Such adjustment shall be made whenever any such distribution is made
and shall become effective immediately after the record date for the
determination of shareholders entitled to receive such distribution.

(4) Subject to Subsection (12) below, in case the Company
shall hereafter issue shares of its Common Stock (excluding shares
issued (a) in any of the transactions described in Subsection (1)
above, (b) upon exercise of options granted to the Company's
officers, directors and employees under a plan or plans adopted by
the Company's Board of Directors and approved by its shareholders,
if such shares would otherwise be included in this Subsection (4),
(but only to the extent that the aggregate number of shares excluded
hereby and issued after the date hereof, shall not exceed 5% of the
Company's Common Stock outstanding at the time of any issuance), (c)
upon exercise of options, warrants and convertible debentures
outstanding as of the final closing of the Private Placement, or
conversion of the Notes or the Warrants, (d) to shareholders of any
corporation which merges into the Company in proportion to their
stock holdings of such corporation immediately prior to such merger,
upon such merger, (e) issued in a private placement through
Commonwealth, as placement agent, or upon exercise or conversion of
any securities issued in or in connection with such a private
placement (including agent, consulting or advisory warrants) or (f)
issued in a bona fide public offering pursuant to a firm commitment
underwriting, but only if no adjustment is required pursuant to any
other specific subsection of this Section (f) (without regard to
Subsection (9) below) with respect to the transaction giving rise to
such rights) for a consideration per share (the "Offering Price")
less than the current market price per share (as defined in
Subsection (8) below) on the date the Company fixes the offering
price of such additional shares, the Exercise Price shall be
adjusted immediately thereafter so that it shall equal the price
determined by multiplying the Exercise Price in effect immediately
prior thereto by a fraction, the numerator of which shall be the sum
of the number of shares of Common Stock outstanding immediately
prior to the issuance of such additional shares and the number of
shares of Common Stock which the aggregate consideration received
(determined as provided in Subsection (7) below) for the issuance of
such additional shares would purchase at such current market price
per share of Common Stock, and the denominator of which shall be the
number of shares of Common Stock outstanding immediately after the
issuance of such additional shares. Such adjustment shall be made
successively whenever such an issuance is made.

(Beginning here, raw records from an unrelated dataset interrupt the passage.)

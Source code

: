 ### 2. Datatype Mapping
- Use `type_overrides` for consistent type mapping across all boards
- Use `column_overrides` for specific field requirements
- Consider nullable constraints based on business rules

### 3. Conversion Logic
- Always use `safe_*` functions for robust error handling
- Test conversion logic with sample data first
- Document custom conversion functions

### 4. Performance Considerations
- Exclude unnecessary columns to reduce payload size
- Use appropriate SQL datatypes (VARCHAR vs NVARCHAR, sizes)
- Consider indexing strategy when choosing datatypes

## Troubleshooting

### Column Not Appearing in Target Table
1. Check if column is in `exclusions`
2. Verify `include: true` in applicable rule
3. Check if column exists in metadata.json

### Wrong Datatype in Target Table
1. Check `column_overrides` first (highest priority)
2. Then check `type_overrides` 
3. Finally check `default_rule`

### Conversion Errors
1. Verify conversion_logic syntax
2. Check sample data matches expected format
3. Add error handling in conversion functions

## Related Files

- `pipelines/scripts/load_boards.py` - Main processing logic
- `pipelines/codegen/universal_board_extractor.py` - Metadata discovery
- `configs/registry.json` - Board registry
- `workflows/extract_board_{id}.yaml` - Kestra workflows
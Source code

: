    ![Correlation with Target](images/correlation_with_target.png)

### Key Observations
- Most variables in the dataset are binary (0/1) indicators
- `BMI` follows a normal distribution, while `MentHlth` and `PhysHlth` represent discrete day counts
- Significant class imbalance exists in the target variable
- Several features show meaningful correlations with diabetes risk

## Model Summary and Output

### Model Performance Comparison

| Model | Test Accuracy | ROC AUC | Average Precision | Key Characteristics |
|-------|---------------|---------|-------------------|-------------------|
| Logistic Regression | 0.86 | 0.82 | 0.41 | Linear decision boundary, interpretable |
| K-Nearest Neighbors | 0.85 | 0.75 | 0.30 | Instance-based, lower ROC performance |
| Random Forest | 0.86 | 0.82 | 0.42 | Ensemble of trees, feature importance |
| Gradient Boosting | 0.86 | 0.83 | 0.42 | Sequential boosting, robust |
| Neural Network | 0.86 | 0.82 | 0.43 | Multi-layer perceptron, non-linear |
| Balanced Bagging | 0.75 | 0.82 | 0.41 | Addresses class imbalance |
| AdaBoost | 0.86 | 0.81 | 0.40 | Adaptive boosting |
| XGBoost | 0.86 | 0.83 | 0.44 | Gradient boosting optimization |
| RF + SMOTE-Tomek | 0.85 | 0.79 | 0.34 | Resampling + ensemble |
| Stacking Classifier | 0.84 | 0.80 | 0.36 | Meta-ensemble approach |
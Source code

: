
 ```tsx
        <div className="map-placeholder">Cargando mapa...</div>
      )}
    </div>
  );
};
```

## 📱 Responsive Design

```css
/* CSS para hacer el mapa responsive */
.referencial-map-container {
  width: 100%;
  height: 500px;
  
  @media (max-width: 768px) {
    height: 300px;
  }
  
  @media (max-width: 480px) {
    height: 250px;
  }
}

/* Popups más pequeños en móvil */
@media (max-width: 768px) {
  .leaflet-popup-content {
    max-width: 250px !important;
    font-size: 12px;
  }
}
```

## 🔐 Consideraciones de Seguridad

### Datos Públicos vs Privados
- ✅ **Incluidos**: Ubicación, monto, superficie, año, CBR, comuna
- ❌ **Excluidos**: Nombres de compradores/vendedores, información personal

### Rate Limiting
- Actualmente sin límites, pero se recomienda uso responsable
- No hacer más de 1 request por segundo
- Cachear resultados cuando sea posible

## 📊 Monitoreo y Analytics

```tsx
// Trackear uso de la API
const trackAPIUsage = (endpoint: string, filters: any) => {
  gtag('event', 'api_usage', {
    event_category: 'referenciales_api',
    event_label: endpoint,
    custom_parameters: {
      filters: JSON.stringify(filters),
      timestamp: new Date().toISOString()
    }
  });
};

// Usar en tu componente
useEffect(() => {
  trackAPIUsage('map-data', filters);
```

(5) Subject to Subsection (12) below, in case the Company
shall hereafter issue any securities convertible into or
exchangeable for its Common Stock (excluding securities issued in
transactions described in Subsections (2) and (3) above) for a
consideration per share of Common Stock (the "Conversion Price")
initially

Page 50 of 81 Pages

deliverable upon conversion or exchange of such securities
(determined as provided in Subsection (7) below) less than the
current market price per share (as defined in Subsection (8) below)
in effect immediately prior to the issuance of such, the Exercise
Price shall be adjusted immediately thereafter so that it shall
equal the price determined by multiplying the Exercise Price in
effect immediately prior thereto by a fraction, the numerator of
which shall be the sum of the number of shares of Common Stock
outstanding immediately prior to the issuance of such securities and
the number of shares of Common Stock which the aggregate
consideration received (determined as provided in Subsection (7)
below) for such securities would purchase at such current market
price per share of Common Stock, and the denominator of which shall
be the sum of the number of shares of Common Stock outstanding
immediately prior to such issuance and the maximum number of shares
of Common Stock of the Company deliverable upon conversion of or in
exchange for such securities at the initial conversion or exchange
price or rate. Such adjustment shall be made successively whenever
such an issuance is made.

(6) Whenever the Exercise Price payable upon exercise of each
Warrant is adjusted pursuant to Subsections (1), (2), (3), (4) and
(5) above, the number of Shares purchasable upon exercise of this
Warrant shall simultaneously be adjusted by multiplying the number
of Shares initially issuable upon exercise of this Warrant by the
Exercise Price in effect on the date hereof and dividing the product
so obtained by the Exercise Price, as adjusted.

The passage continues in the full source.